Last-touch attribution is a marketing measurement model that assigns full credit for a conversion or sale to the last touchpoint or interaction that a customer had with a brand before making a purchase or taking a desired action. In this model, all the credit for the conversion is given to the final touchpoint, disregarding the contribution of all other touchpoints along the customer journey.
Let's say a customer first discovers a product through a social media ad, then visits the website through an organic search, and finally makes a purchase after clicking on a Google Ad. In last-touch attribution, the Google Ad would receive full credit for the sale, while the other touchpoints would not be considered.
Another example could be a customer who receives an email newsletter, clicks on a link within the email, browses the website, and then converts by submitting a contact form. In last-touch attribution, the conversion would be attributed solely to the contact form submission, disregarding the impact of the email and website browsing.

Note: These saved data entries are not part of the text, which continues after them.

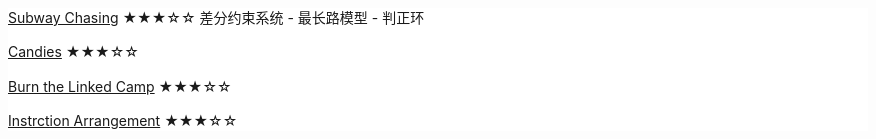 [Subway Chasing](http://acm.hdu.edu.cn/showproblem.php?pid=6252)                     ★★★☆☆      差分约束系统 - 最长路模型 - 判正环

[Candies](http://poj.org/problem?id=315Candies)                             ★★★☆☆

[Burn  the Linked Camp](http://acm.zju.edu.cn/onlinejudge/showProblem.do?problemCode=2770)               ★★★☆☆

[Instrction  Arrangement](http://acm.hdu.edu.cn/showproblem.php?pid=4109)             ★★★☆☆



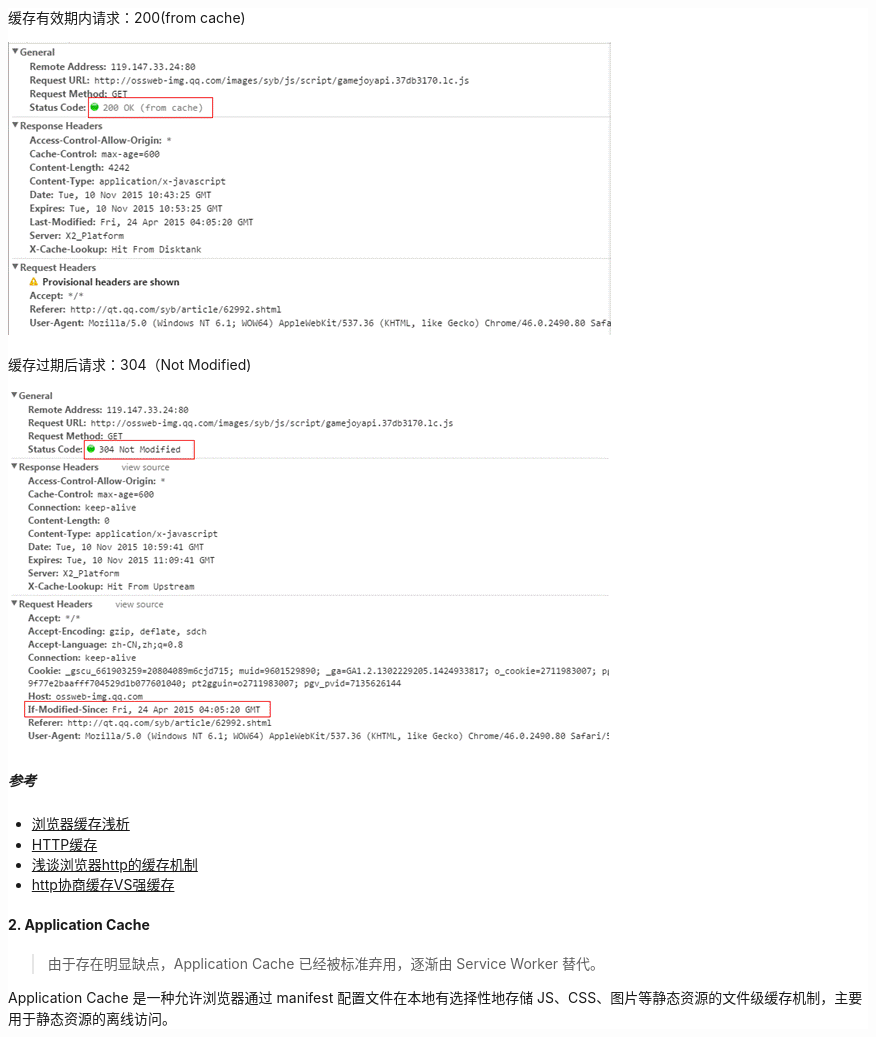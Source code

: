 缓存有效期内请求：200(from cache)

![img](./images/0203.gif)

缓存过期后请求：304（Not Modified)

![img](./images/0204.gif)

##### 参考

* [浏览器缓存浅析](https://github.com/zhengweikeng/blog/issues/5)
* [HTTP缓存](https://developer.mozilla.org/zh-CN/docs/Web/HTTP/Caching_FAQ)
* [浅谈浏览器http的缓存机制](https://www.cnblogs.com/vajoy/p/5341664.html)
* [http协商缓存VS强缓存](https://www.cnblogs.com/wonyun/p/5524617.html)

#### 2. Application Cache

> 由于存在明显缺点，Application Cache 已经被标准弃用，逐渐由 Service Worker 替代。

Application Cache 是一种允许浏览器通过 manifest 配置文件在本地有选择性地存储 JS、CSS、图片等静态资源的文件级缓存机制，主要用于静态资源的离线访问。
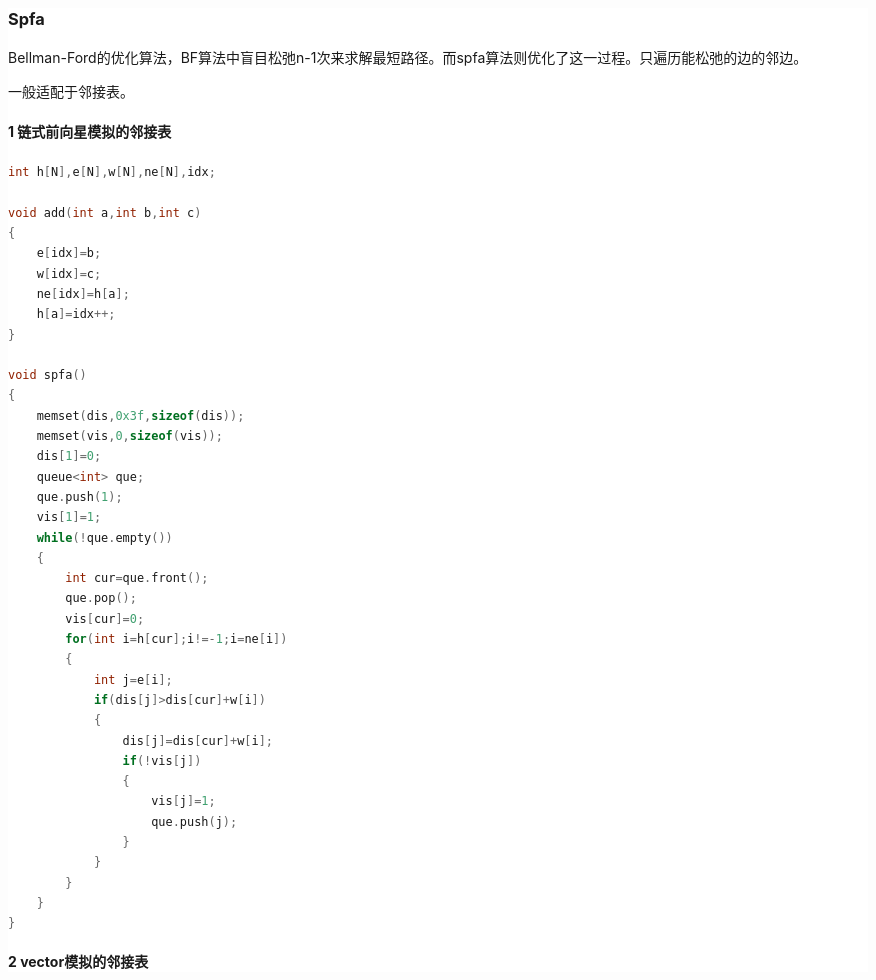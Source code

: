    

### Spfa

Bellman-Ford的优化算法，BF算法中盲目松弛n-1次来求解最短路径。而spfa算法则优化了这一过程。只遍历能松弛的边的邻边。

一般适配于邻接表。

#### 1  链式前向星模拟的邻接表

```cc
int h[N],e[N],w[N],ne[N],idx;

void add(int a,int b,int c)
{
    e[idx]=b;
    w[idx]=c;
    ne[idx]=h[a];
    h[a]=idx++;
}

void spfa()
{
    memset(dis,0x3f,sizeof(dis));
    memset(vis,0,sizeof(vis));
    dis[1]=0;
    queue<int> que;
    que.push(1);
    vis[1]=1;
    while(!que.empty())
    {
        int cur=que.front();
        que.pop();
        vis[cur]=0;
        for(int i=h[cur];i!=-1;i=ne[i])
        {
            int j=e[i];
            if(dis[j]>dis[cur]+w[i])
            {
                dis[j]=dis[cur]+w[i];
                if(!vis[j])
                {
                    vis[j]=1;
                    que.push(j);
                }
            }
        }
    }
}
```



#### 2 vector模拟的邻接表 

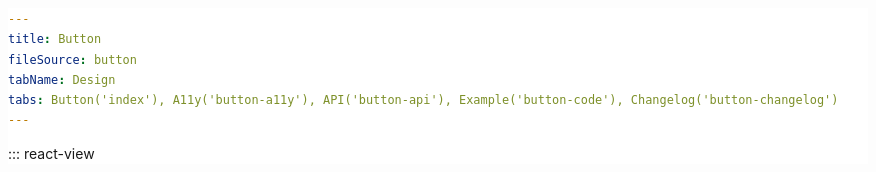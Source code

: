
 ```yaml
---
title: Button
fileSource: button
tabName: Design
tabs: Button('index'), A11y('button-a11y'), API('button-api'), Example('button-code'), Changelog('button-changelog')
---
```


::: react-view

<script lang="tsx">
import React from 'react';

import PlaygroundGeneration from '@components/PlaygroundGeneration';

import Button from '@semcore/ui/button';
import CheckM from '@semcore/ui/icon/Check/m';

import ArrowRightM from '@semcore/ui/icon/ArrowRight/m';

const SIZES = ['m', 'l'];
const USE = ['primary', 'secondary', 'tertiary'];
const THEME = {
  primary: ['info', 'success', 'warning', 'danger', 'invert'],
  secondary: ['info', 'muted', 'invert'],
  tertiary: ['info', 'muted', 'invert'],
};

const Preview = (preview) => {
  const { bool, select, radio, text } = preview('Button');

  const size = radio({
    key: 'size',
    defaultValue: 'm',
    label: 'Size',
    options: SIZES,
  });

  const use = select({
    key: 'use',
    defaultValue: 'secondary',
    label: 'Use',
    options: USE.map((value) => ({
      name: value,
      value,
    })),
  });

  const theme = select({
    key: 'theme',
    placeholder: 'Select theme',
    label: 'Theme',
    options: THEME[use].map((value) => ({
      name: value,
      value,
    })),
  });
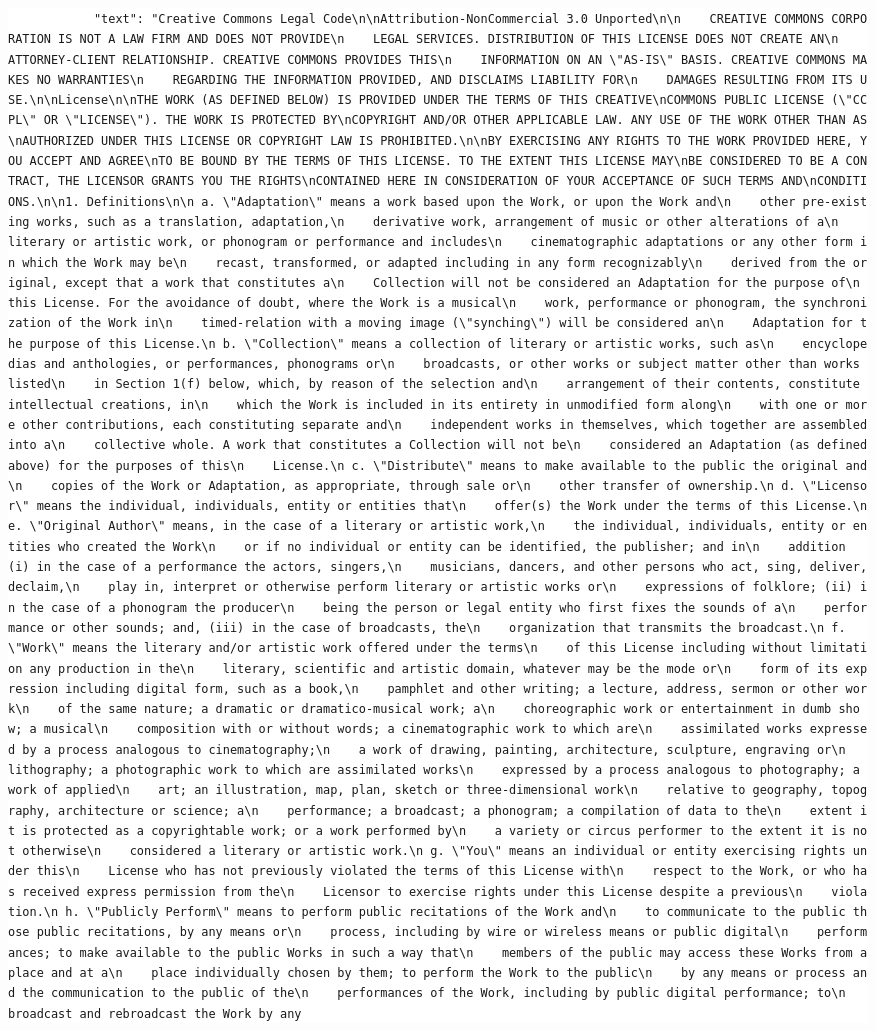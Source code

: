                 "text": "Creative Commons Legal Code\n\nAttribution-NonCommercial 3.0 Unported\n\n    CREATIVE COMMONS CORPORATION IS NOT A LAW FIRM AND DOES NOT PROVIDE\n    LEGAL SERVICES. DISTRIBUTION OF THIS LICENSE DOES NOT CREATE AN\n    ATTORNEY-CLIENT RELATIONSHIP. CREATIVE COMMONS PROVIDES THIS\n    INFORMATION ON AN \"AS-IS\" BASIS. CREATIVE COMMONS MAKES NO WARRANTIES\n    REGARDING THE INFORMATION PROVIDED, AND DISCLAIMS LIABILITY FOR\n    DAMAGES RESULTING FROM ITS USE.\n\nLicense\n\nTHE WORK (AS DEFINED BELOW) IS PROVIDED UNDER THE TERMS OF THIS CREATIVE\nCOMMONS PUBLIC LICENSE (\"CCPL\" OR \"LICENSE\"). THE WORK IS PROTECTED BY\nCOPYRIGHT AND/OR OTHER APPLICABLE LAW. ANY USE OF THE WORK OTHER THAN AS\nAUTHORIZED UNDER THIS LICENSE OR COPYRIGHT LAW IS PROHIBITED.\n\nBY EXERCISING ANY RIGHTS TO THE WORK PROVIDED HERE, YOU ACCEPT AND AGREE\nTO BE BOUND BY THE TERMS OF THIS LICENSE. TO THE EXTENT THIS LICENSE MAY\nBE CONSIDERED TO BE A CONTRACT, THE LICENSOR GRANTS YOU THE RIGHTS\nCONTAINED HERE IN CONSIDERATION OF YOUR ACCEPTANCE OF SUCH TERMS AND\nCONDITIONS.\n\n1. Definitions\n\n a. \"Adaptation\" means a work based upon the Work, or upon the Work and\n    other pre-existing works, such as a translation, adaptation,\n    derivative work, arrangement of music or other alterations of a\n    literary or artistic work, or phonogram or performance and includes\n    cinematographic adaptations or any other form in which the Work may be\n    recast, transformed, or adapted including in any form recognizably\n    derived from the original, except that a work that constitutes a\n    Collection will not be considered an Adaptation for the purpose of\n    this License. For the avoidance of doubt, where the Work is a musical\n    work, performance or phonogram, the synchronization of the Work in\n    timed-relation with a moving image (\"synching\") will be considered an\n    Adaptation for the purpose of this License.\n b. \"Collection\" means a collection of literary or artistic works, such as\n    encyclopedias and anthologies, or performances, phonograms or\n    broadcasts, or other works or subject matter other than works listed\n    in Section 1(f) below, which, by reason of the selection and\n    arrangement of their contents, constitute intellectual creations, in\n    which the Work is included in its entirety in unmodified form along\n    with one or more other contributions, each constituting separate and\n    independent works in themselves, which together are assembled into a\n    collective whole. A work that constitutes a Collection will not be\n    considered an Adaptation (as defined above) for the purposes of this\n    License.\n c. \"Distribute\" means to make available to the public the original and\n    copies of the Work or Adaptation, as appropriate, through sale or\n    other transfer of ownership.\n d. \"Licensor\" means the individual, individuals, entity or entities that\n    offer(s) the Work under the terms of this License.\n e. \"Original Author\" means, in the case of a literary or artistic work,\n    the individual, individuals, entity or entities who created the Work\n    or if no individual or entity can be identified, the publisher; and in\n    addition (i) in the case of a performance the actors, singers,\n    musicians, dancers, and other persons who act, sing, deliver, declaim,\n    play in, interpret or otherwise perform literary or artistic works or\n    expressions of folklore; (ii) in the case of a phonogram the producer\n    being the person or legal entity who first fixes the sounds of a\n    performance or other sounds; and, (iii) in the case of broadcasts, the\n    organization that transmits the broadcast.\n f. \"Work\" means the literary and/or artistic work offered under the terms\n    of this License including without limitation any production in the\n    literary, scientific and artistic domain, whatever may be the mode or\n    form of its expression including digital form, such as a book,\n    pamphlet and other writing; a lecture, address, sermon or other work\n    of the same nature; a dramatic or dramatico-musical work; a\n    choreographic work or entertainment in dumb show; a musical\n    composition with or without words; a cinematographic work to which are\n    assimilated works expressed by a process analogous to cinematography;\n    a work of drawing, painting, architecture, sculpture, engraving or\n    lithography; a photographic work to which are assimilated works\n    expressed by a process analogous to photography; a work of applied\n    art; an illustration, map, plan, sketch or three-dimensional work\n    relative to geography, topography, architecture or science; a\n    performance; a broadcast; a phonogram; a compilation of data to the\n    extent it is protected as a copyrightable work; or a work performed by\n    a variety or circus performer to the extent it is not otherwise\n    considered a literary or artistic work.\n g. \"You\" means an individual or entity exercising rights under this\n    License who has not previously violated the terms of this License with\n    respect to the Work, or who has received express permission from the\n    Licensor to exercise rights under this License despite a previous\n    violation.\n h. \"Publicly Perform\" means to perform public recitations of the Work and\n    to communicate to the public those public recitations, by any means or\n    process, including by wire or wireless means or public digital\n    performances; to make available to the public Works in such a way that\n    members of the public may access these Works from a place and at a\n    place individually chosen by them; to perform the Work to the public\n    by any means or process and the communication to the public of the\n    performances of the Work, including by public digital performance; to\n    broadcast and rebroadcast the Work by any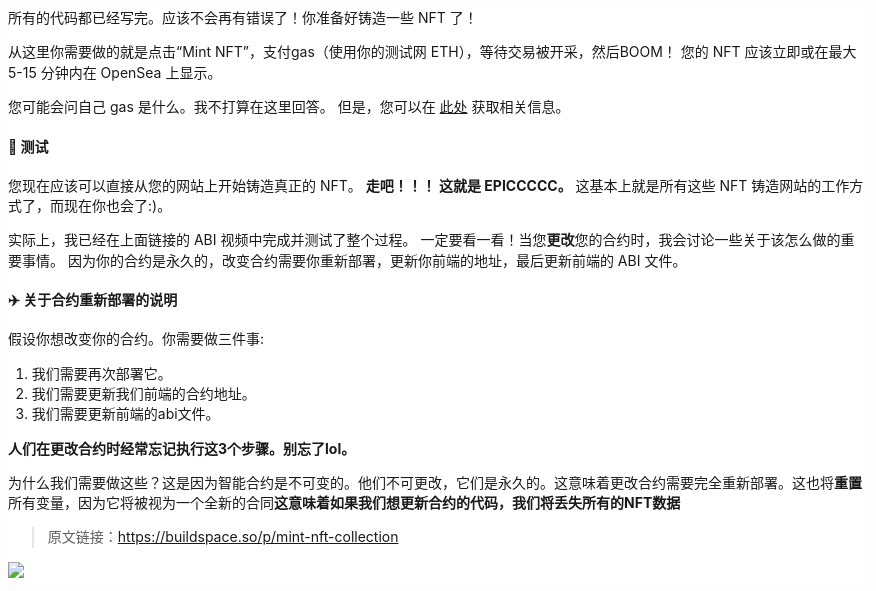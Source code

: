 所有的代码都已经写完。应该不会再有错误了！你准备好铸造一些 NFT 了！

从这里你需要做的就是点击“Mint NFT”，支付gas（使用你的测试网 ETH），等待交易被开采，然后BOOM！ 您的 NFT 应该立即或在最大 5-15 分钟内在 OpenSea 上显示。

您可能会问自己 gas 是什么。我不打算在这里回答。 但是，您可以在 [此处](https://ethereum.org/en/developers/docs/gas/?utm_source=buildspace.so&utm_medium=buildspace_project) 获取相关信息。

#### 🤩 测试

您现在应该可以直接从您的网站上开始铸造真正的 NFT。 **走吧！！！ 这就是 EPICCCCC。** 这基本上就是所有这些 NFT 铸造网站的工作方式了，而现在你也会了:)。

实际上，我已经在上面链接的 ABI 视频中完成并测试了整个过程。 一定要看一看！当您**更改**您的合约时，我会讨论一些关于该怎么做的重要事情。 因为你的合约是永久的，改变合约需要你重新部署，更新你前端的地址，最后更新前端的 ABI 文件。

#### ✈️ 关于合约重新部署的说明

假设你想改变你的合约。你需要做三件事:

1. 我们需要再次部署它。
2. 我们需要更新我们前端的合约地址。
3. 我们需要更新前端的abi文件。

**人们在更改合约时经常忘记执行这3个步骤。别忘了lol。**

为什么我们需要做这些？这是因为智能合约是不可变的。他们不可更改，它们是永久的。这意味着更改合约需要完全重新部署。这也将**重置**所有变量，因为它将被视为一个全新的合同**这意味着如果我们想更新合约的代码，我们将丢失所有的NFT数据**

> 原文链接：https://buildspace.so/p/mint-nft-collection

![](https://hicoldcat.oss-cn-hangzhou.aliyuncs.com/img/profile.jpg)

Last-touch attribution is a simple and straightforward method for attributing conversions, making it easy to understand and implement. It helps marketers identify the specific touchpoints that directly lead to conversions, providing valuable insights into the effectiveness of different marketing channels and campaigns.
To use last-touch attribution, you need to track and analyze the customer journey data to identify the last touchpoint before conversion. This can be done through various analytics tools that track user interactions and conversions, such as Google Analytics or marketing automation platforms.
Once you have the data, you can assign full credit to the last touchpoint and evaluate its performance. This information can help you optimize your marketing efforts by focusing on the channels and touchpoints that are most effective in driving conversions.
Combine with other attribution models: While last-touch attribution has its advantages, it's important to consider other attribution models as well, such as first-touch or multi-touch attribution. By combining different models, you can gain a more comprehensive understanding of the customer journey and the impact of various touchpoints.
Consider the length of the customer journey: Last-touch attribution may not be suitable for longer customer journeys where multiple touchpoints play a significant role in influencing the final conversion. In such cases, alternative attribution models that give credit to multiple touchpoints along the journey may provide a more accurate representation.
Test and iterate: Attribution models are not one-size-fits-all. It's crucial to test different models and assess their effectiveness for your specific business and target audience. Continuously monitor and adjust your attribution strategy based on the insights gained from the data.